Problem to solve -> Nothing but the lines below from the first through the one with "## 1. What are" should appear, printed exactly; please leave pictures out.

Supplied material ->
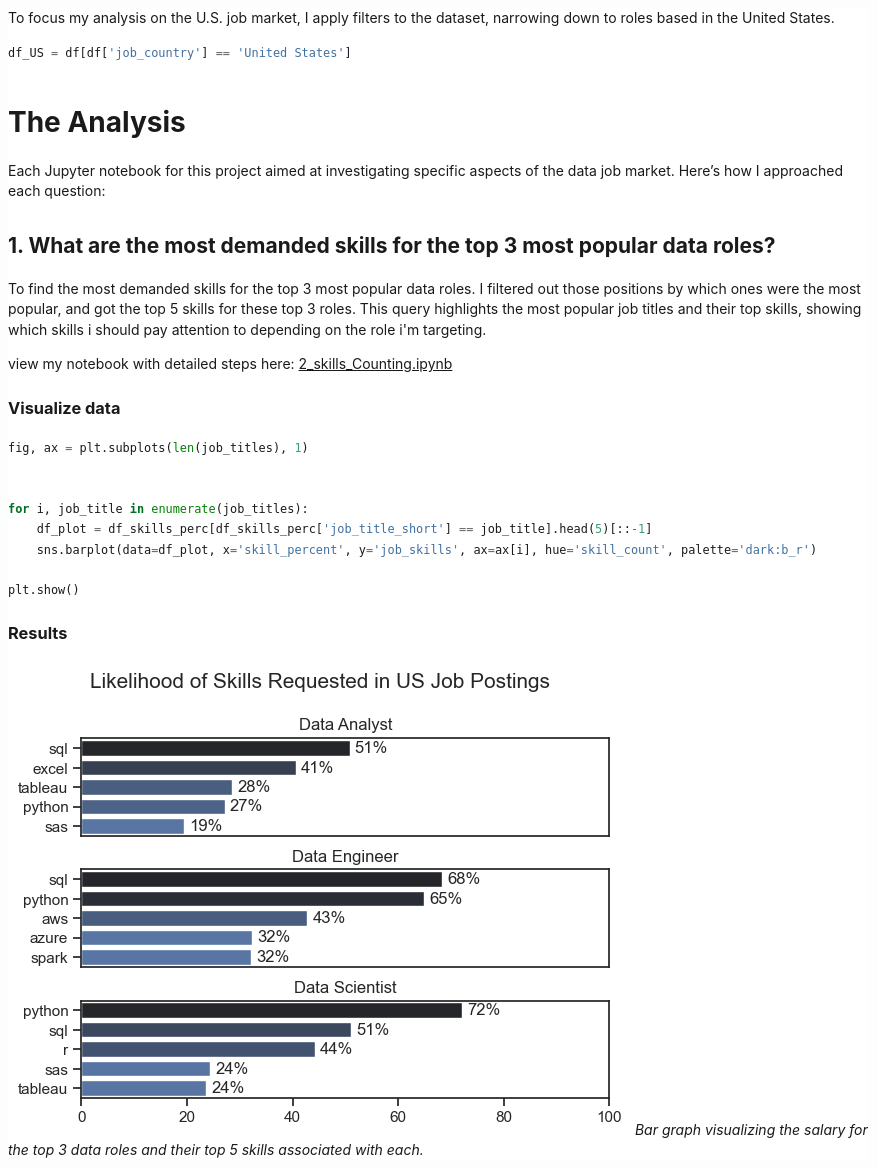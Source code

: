 To focus my analysis on the U.S. job market, I apply filters to the dataset, narrowing down to roles based in the United States.
```python
df_US = df[df['job_country'] == 'United States']
```
# The Analysis
Each Jupyter notebook for this project aimed at investigating specific aspects of the data job market. Here’s how I approached each question:
## 1. What are the most demanded skills for the top 3 most popular data roles?

To find the most demanded skills for the top 3 most popular data roles. I filtered out those positions by which ones were the most popular, and got the top 5 skills for these top 3 roles. This query highlights the most popular job titles and their top skills, showing which skills i should pay attention to depending on the role i'm targeting.

view my notebook with detailed steps here: 
[2_skills_Counting.ipynb](3_Project\2_Skills_Counting.ipynb)


### Visualize data

```python
fig, ax = plt.subplots(len(job_titles), 1)


for i, job_title in enumerate(job_titles):
    df_plot = df_skills_perc[df_skills_perc['job_title_short'] == job_title].head(5)[::-1]
    sns.barplot(data=df_plot, x='skill_percent', y='job_skills', ax=ax[i], hue='skill_count', palette='dark:b_r')

plt.show()
```

### Results 

![Visualation of Top Skills for Data Nerds](3_Project\images\skills_demand_all_roles.png) 
*Bar graph visualizing the salary for the top 3 data roles and their top 5 skills associated with each.*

Response ->
Source code

: To focus my analysis on the U.S. job market, I apply filters to the dataset, narrowing down to roles based in the United States.
```python
df_US = df[df['job_country'] == 'United States']
```
# The Analysis
Each Jupyter notebook for this project aimed at investigating specific aspects of the data job market. Here’s how I approached each question:
## 1. What are the most demanded skills for the top 3 most popular data roles?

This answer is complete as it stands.